Importantly women accused of crimes are especially at-risk of violations of their right to fair trial and due process of law. A Human Rights Watch report states, more than 70% of women in police custody report physical or sexual abuse at the hands of officials. In many cases it has also been discovered that women are detained for several days in police lock-ups without registering a First Investigation Report (FIR) or produced before the judicial magistrate within the 24-hour period stipulated by law. Police officials deliberately often file inaccurate FIRs or delay the registration of FIRs altogether to have sexual favours and to extort bribes from generally powerless females. Here one could recall the late military dictator General Ziaul Haq, who in order to appease the reactionary clerics by assuaging their anti-female attitude promulgated Offence of Zina (Enforcement of Hudood) Ordinance, 1979 in which the burden of proof was put on a female who would file a suit for sexual harassment or rape thus practically forfeiting women’s rights to fair trial. Research into women’s cases reveals that majority of women prisoners were also found to lack access to legal counsel. Pre-trial detention was prolonged for women because they found it more difficult to secure bail, surety and release.

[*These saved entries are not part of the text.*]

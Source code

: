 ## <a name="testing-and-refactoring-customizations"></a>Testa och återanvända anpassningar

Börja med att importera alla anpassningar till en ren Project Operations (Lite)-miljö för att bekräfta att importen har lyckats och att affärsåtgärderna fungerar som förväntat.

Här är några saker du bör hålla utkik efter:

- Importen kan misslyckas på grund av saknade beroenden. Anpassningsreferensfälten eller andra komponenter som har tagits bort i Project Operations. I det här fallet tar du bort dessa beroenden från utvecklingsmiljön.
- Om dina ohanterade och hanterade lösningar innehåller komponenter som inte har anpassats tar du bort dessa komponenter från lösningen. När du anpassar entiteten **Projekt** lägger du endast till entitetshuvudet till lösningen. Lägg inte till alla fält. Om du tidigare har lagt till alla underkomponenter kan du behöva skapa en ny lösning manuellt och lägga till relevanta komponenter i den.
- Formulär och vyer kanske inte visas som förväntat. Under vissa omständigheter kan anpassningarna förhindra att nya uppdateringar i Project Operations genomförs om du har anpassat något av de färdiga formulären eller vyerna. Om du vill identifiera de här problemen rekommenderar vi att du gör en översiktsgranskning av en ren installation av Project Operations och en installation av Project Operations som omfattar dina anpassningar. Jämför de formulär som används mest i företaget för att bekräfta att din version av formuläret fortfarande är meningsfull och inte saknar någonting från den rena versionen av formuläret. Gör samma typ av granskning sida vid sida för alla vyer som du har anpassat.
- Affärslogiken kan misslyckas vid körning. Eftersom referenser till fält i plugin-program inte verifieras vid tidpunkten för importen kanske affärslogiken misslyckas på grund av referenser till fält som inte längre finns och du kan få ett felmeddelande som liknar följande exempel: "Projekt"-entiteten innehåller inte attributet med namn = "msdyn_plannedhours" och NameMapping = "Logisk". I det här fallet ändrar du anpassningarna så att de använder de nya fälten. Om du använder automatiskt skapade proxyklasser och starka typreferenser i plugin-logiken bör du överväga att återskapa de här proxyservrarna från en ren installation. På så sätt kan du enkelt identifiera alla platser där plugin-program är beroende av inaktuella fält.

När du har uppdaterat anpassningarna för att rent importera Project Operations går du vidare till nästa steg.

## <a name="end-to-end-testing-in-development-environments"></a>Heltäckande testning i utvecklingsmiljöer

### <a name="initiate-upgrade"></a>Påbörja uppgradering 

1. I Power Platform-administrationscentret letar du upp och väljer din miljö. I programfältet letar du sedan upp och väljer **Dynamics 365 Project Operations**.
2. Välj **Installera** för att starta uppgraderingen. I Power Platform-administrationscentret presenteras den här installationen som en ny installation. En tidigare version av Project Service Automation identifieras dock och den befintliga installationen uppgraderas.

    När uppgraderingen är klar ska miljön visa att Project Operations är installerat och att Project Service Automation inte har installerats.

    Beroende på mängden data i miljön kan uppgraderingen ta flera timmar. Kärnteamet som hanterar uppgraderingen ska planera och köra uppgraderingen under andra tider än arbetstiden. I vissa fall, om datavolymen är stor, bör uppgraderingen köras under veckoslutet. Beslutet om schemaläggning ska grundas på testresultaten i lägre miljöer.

The weak social and physical status of women has been a great impediment in the way of fair trial for women. If women set about knocking at the doors of courts to have justice and realise their rights firstly they cannot do so because majority of women in Pakistan are illiterate and even those who have got education are not meaningfully empowered to attain justice for themselves. The physical environment and social structure in Pakistan is such that to overcome their constraints one needs to be financially, physically, mentally extremely strong to realise one’s rights, including rights to access to justice. Unfortunately, in such an environment and with such weak social and physical status women cannot have their way in reaching the corridors of justice and through it realise all their other rights whether of freedom of choice, inheritance and association.
Published in The Express Tribune, October 4th, 2018.